What proceeds to happen after each song is laid out in front of the panel is Legend, McAnally, Dean and Tedder jumping in and seemingly one-upping each other — and, at times, talking over each other — with how they would rearrange the melody, rewrite certain lines in the chorus, and/or change the pacing altogether. It’s cat-nip fodder for pop nerds, perhaps, but questionable content of interest, one would think, for the average television viewer.
Before bells and whistles can be added to each tune, John has his first decision to make. He’s got four songwriters to choose from, but only three sitting producers to pair them up with. And since John Legend isn’t even a little bit country, it’s sayonara to Sam James.
From there, Shane and Tebby hit the studio to rework the latter’s bright and slightly-preachy “We Need Love” into a stunning acoustic ballad. The song is unrecognizable once Tebby presents it once more to John, but it’s all the more radio-friendly for the made changes. My first thought upon this one listen: I would play the hell out of this.

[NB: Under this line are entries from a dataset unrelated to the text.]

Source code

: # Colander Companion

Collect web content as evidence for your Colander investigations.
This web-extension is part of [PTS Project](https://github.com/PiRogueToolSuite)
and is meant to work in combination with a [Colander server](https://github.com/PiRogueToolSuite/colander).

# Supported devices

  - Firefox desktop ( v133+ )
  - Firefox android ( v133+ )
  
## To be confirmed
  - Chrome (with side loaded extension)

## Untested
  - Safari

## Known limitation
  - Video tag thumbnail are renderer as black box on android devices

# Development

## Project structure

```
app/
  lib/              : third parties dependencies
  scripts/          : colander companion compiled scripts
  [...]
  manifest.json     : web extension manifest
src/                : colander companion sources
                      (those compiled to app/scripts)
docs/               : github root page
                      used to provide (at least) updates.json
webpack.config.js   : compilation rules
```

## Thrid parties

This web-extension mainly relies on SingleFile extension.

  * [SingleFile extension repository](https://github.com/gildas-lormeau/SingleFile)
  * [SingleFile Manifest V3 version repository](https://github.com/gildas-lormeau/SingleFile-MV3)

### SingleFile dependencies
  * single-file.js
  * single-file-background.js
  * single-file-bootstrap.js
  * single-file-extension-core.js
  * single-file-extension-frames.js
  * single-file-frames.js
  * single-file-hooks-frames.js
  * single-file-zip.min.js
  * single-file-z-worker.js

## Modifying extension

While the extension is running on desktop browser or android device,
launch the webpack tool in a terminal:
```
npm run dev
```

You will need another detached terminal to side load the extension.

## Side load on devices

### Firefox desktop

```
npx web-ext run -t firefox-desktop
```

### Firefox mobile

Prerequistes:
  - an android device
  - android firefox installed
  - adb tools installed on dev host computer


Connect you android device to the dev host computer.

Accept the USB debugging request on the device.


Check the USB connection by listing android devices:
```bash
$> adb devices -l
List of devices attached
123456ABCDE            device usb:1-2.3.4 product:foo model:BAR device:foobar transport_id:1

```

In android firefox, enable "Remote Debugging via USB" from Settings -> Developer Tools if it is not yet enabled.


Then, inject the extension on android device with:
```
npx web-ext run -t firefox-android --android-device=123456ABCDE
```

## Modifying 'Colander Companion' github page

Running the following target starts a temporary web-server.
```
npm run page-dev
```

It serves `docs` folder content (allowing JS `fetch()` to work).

Meanwhile, Ryan slices and dices Max’s “Back Home” by switching the title to “Lookin’ Up” and speeding the tempo so as to stand out more, as their competition consists of two ballads. It’s a risky move. The resulting track sounds like a straight-up pop hit, but John Legend isn’t a straight-up pop kinda guy. Maybe stick that one in the hopper for OneRepublic, Ryan.
Ollie’s “Something New” came in the door already sounding like a John Legend-ready track, so Ester doesn’t do too much in the way of rearrangement in the studio. Honestly, this seems like the obvious choice. But when has any reality competition series worth its salt done the obvious?
John ultimately decides to pick the song that’s made “the biggest journey from where it was to where it is now.” That means Tebby’s “We Need Love” is the first night’s winner.